Most people in the survey chose to make less money- to make $50,000.  Because to them it was more important to be better off than their neighbors than to actually have more income. Interesting huh?  If only we could learn to be satisfied with what we have, without looking outward for a sense of meaning...I think that is when real happiness and/ or even contentedness occurs. 


Tuesday, March 27, 2007

Denial

In psychology we learn about all of the ways people cope - sublimation, rationalization, reaction formation, etc.  I think the biggest one I see in clinic is denial.

I am working with a surgeon this month who does a lot of breast biopsies and mastectomies.  He'd shown me a mammogram earlier of a woman with certain cancer- the shaggy white edges of the dense mass on the film was ugly looking, as most cancer is.  He purposely scheduled her biopsy for a day I was in clinic. The woman was a spunky young 73 year old who had never had surgery and was on no medications.  She had also missed several years of mamm's because she felt so healthy.

We used the US machine to find the big mass and then using a fancy biopsy gun took several small pieces that looked like 1/2 inch long spaghetti noodles. Unlike breast tissue, these noodles of tissue where very hard and firm like cancer.  The surgeon said nonchalantly "well, we'll let you know in a few days, but this is undoubtedly cancer"

The woman didn't even blink an eye, and even smiled when she said "oh, now doctor, you don't know that! I'm trusting in THE LORD, I have a lot of people praying for me, it's not cancer".

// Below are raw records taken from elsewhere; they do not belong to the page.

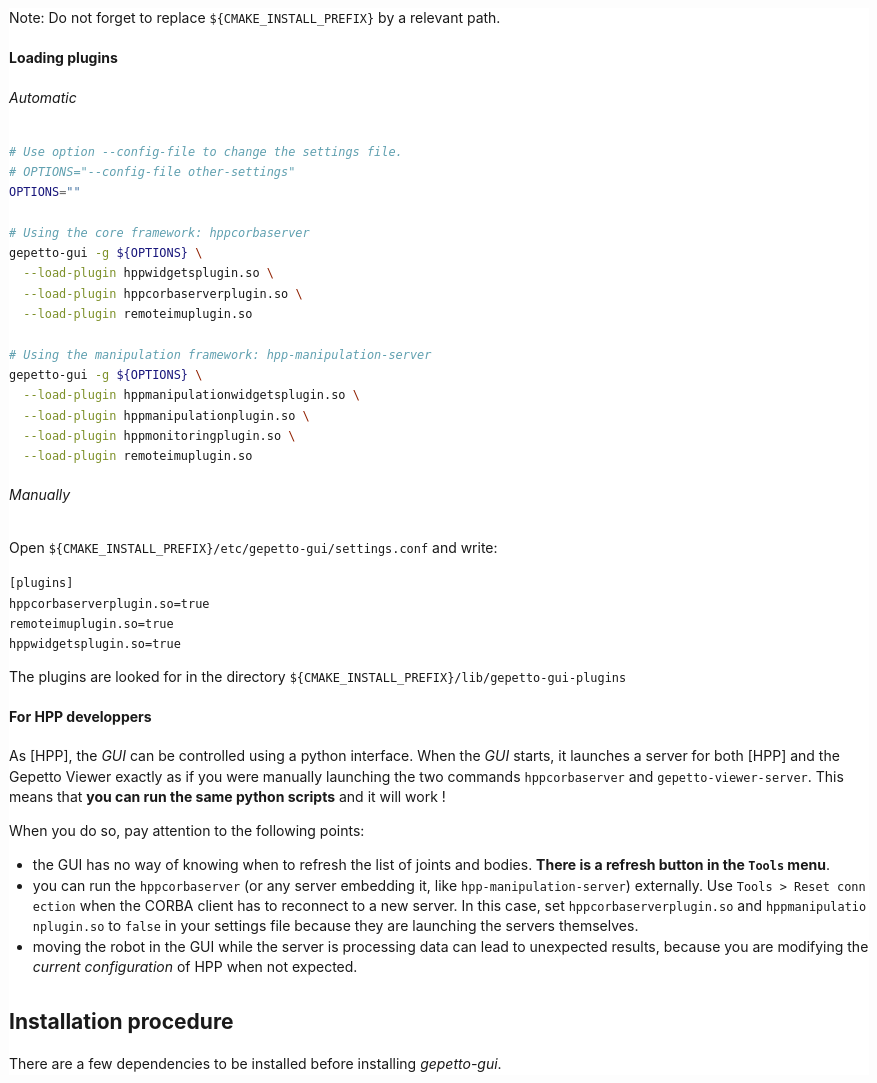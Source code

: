 Note: Do not forget to replace `${CMAKE_INSTALL_PREFIX}` by a relevant path.

#### Loading plugins

###### Automatic
```bash
# Use option --config-file to change the settings file.
# OPTIONS="--config-file other-settings"
OPTIONS=""

# Using the core framework: hppcorbaserver
gepetto-gui -g ${OPTIONS} \
  --load-plugin hppwidgetsplugin.so \
  --load-plugin hppcorbaserverplugin.so \
  --load-plugin remoteimuplugin.so

# Using the manipulation framework: hpp-manipulation-server
gepetto-gui -g ${OPTIONS} \
  --load-plugin hppmanipulationwidgetsplugin.so \
  --load-plugin hppmanipulationplugin.so \
  --load-plugin hppmonitoringplugin.so \
  --load-plugin remoteimuplugin.so
```

###### Manually
Open `${CMAKE_INSTALL_PREFIX}/etc/gepetto-gui/settings.conf` and write:
```
[plugins]
hppcorbaserverplugin.so=true
remoteimuplugin.so=true
hppwidgetsplugin.so=true
```

The plugins are looked for in the directory `${CMAKE_INSTALL_PREFIX}/lib/gepetto-gui-plugins`

#### For HPP developpers
As [HPP], the *GUI* can be controlled using a python interface. When the *GUI* starts, it launches a server for both [HPP] and the Gepetto Viewer exactly as if you were manually launching the two commands `hppcorbaserver` and `gepetto-viewer-server`. This means that **you can run the same python scripts** and it will work !

When you do so, pay attention to the following points:
- the GUI has no way of knowing when to refresh the list of joints and bodies. **There is a refresh button in the `Tools` menu**.
- you can run the `hppcorbaserver` (or any server embedding it, like `hpp-manipulation-server`) externally. Use `Tools > Reset connection` when the CORBA client has to reconnect to a new server.
  In this case, set `hppcorbaserverplugin.so` and `hppmanipulationplugin.so` to `false` in your settings file because they are launching the servers themselves.
- moving the robot in the GUI while the server is processing data can lead to unexpected results, because you are modifying the *current configuration* of HPP when not expected.

## Installation procedure
There are a few dependencies to be installed before installing *gepetto-gui*.
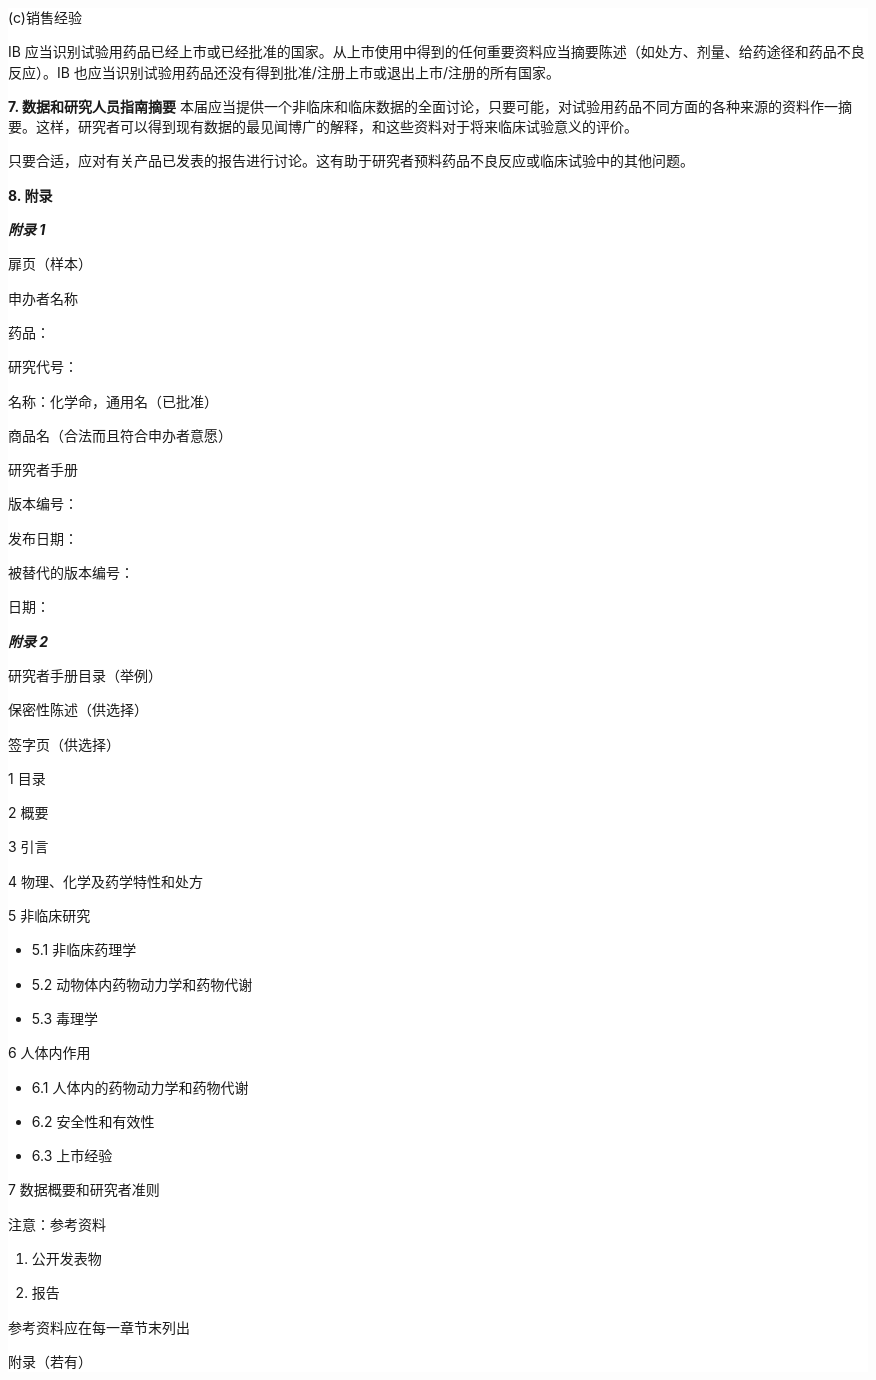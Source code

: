 (c)销售经验

IB 应当识别试验用药品已经上市或已经批准的国家。从上市使用中得到的任何重要资料应当摘要陈述（如处方、剂量、给药途径和药品不良反应）。IB 也应当识别试验用药品还没有得到批准/注册上市或退出上市/注册的所有国家。

**7. 数据和研究人员指南摘要**
本届应当提供一个非临床和临床数据的全面讨论，只要可能，对试验用药品不同方面的各种来源的资料作一摘要。这样，研究者可以得到现有数据的最见闻博广的解释，和这些资料对于将来临床试验意义的评价。

只要合适，应对有关产品已发表的报告进行讨论。这有助于研究者预料药品不良反应或临床试验中的其他问题。

**8. 附录**

***附录 1***

扉页（样本）

申办者名称

药品：

研究代号：

名称：化学命，通用名（已批准）

商品名（合法而且符合申办者意愿）

研究者手册

版本编号：

发布日期：

被替代的版本编号：

日期：

***附录 2***

研究者手册目录（举例）

保密性陈述（供选择）

签字页（供选择）

1 目录

2 概要

3 引言

4 物理、化学及药学特性和处方

5 非临床研究

  - 5.1 非临床药理学

  - 5.2 动物体内药物动力学和药物代谢

  - 5.3 毒理学

6 人体内作用

  - 6.1 人体内的药物动力学和药物代谢

  - 6.2 安全性和有效性

  - 6.3 上市经验

7 数据概要和研究者准则

注意：参考资料 

1. 公开发表物

2. 报告

参考资料应在每一章节末列出

附录（若有）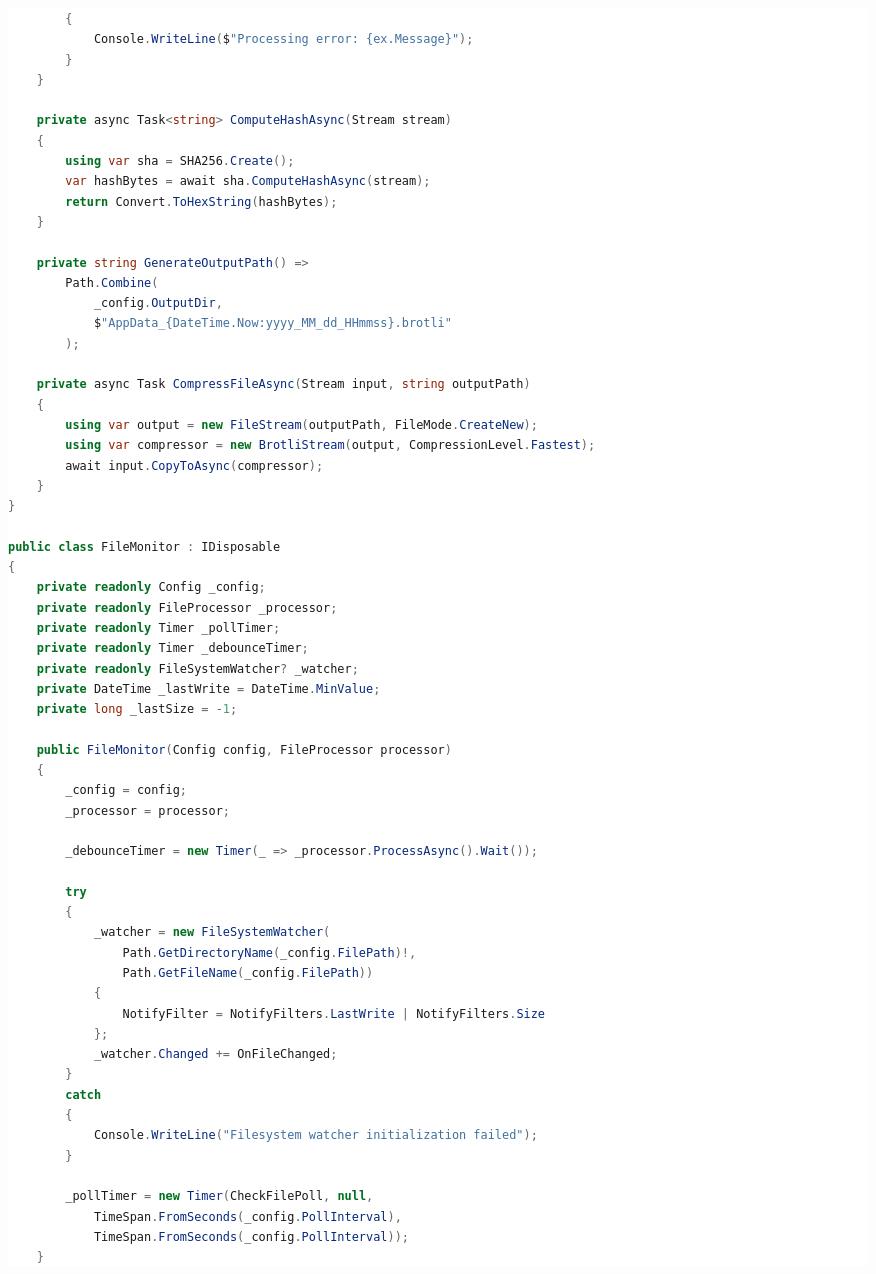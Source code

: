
 ```csharp
        {
            Console.WriteLine($"Processing error: {ex.Message}");
        }
    }

    private async Task<string> ComputeHashAsync(Stream stream)
    {
        using var sha = SHA256.Create();
        var hashBytes = await sha.ComputeHashAsync(stream);
        return Convert.ToHexString(hashBytes);
    }

    private string GenerateOutputPath() => 
        Path.Combine(
            _config.OutputDir,
            $"AppData_{DateTime.Now:yyyy_MM_dd_HHmmss}.brotli"
        );

    private async Task CompressFileAsync(Stream input, string outputPath)
    {
        using var output = new FileStream(outputPath, FileMode.CreateNew);
        using var compressor = new BrotliStream(output, CompressionLevel.Fastest);
        await input.CopyToAsync(compressor);
    }
}

public class FileMonitor : IDisposable
{
    private readonly Config _config;
    private readonly FileProcessor _processor;
    private readonly Timer _pollTimer;
    private readonly Timer _debounceTimer;
    private readonly FileSystemWatcher? _watcher;
    private DateTime _lastWrite = DateTime.MinValue;
    private long _lastSize = -1;

    public FileMonitor(Config config, FileProcessor processor)
    {
        _config = config;
        _processor = processor;
        
        _debounceTimer = new Timer(_ => _processor.ProcessAsync().Wait());
        
        try
        {
            _watcher = new FileSystemWatcher(
                Path.GetDirectoryName(_config.FilePath)!,
                Path.GetFileName(_config.FilePath))
            {
                NotifyFilter = NotifyFilters.LastWrite | NotifyFilters.Size
            };
            _watcher.Changed += OnFileChanged;
        }
        catch
        {
            Console.WriteLine("Filesystem watcher initialization failed");
        }

        _pollTimer = new Timer(CheckFilePoll, null, 
            TimeSpan.FromSeconds(_config.PollInterval), 
            TimeSpan.FromSeconds(_config.PollInterval));
    }

```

She looked at me for validation, but I couldn't give it. This was cancer and she was displaying denial.  It's not like we were saying "we'll let you know IF...but we'll let you know what KIND" I smiled back trying to convey the seriousness of the world she was getting ready to enter.  I just hope her absolute confidence in God won't shatter when we tell her the pathology results...  because, the results came back today, and it is invasive ductal cancer.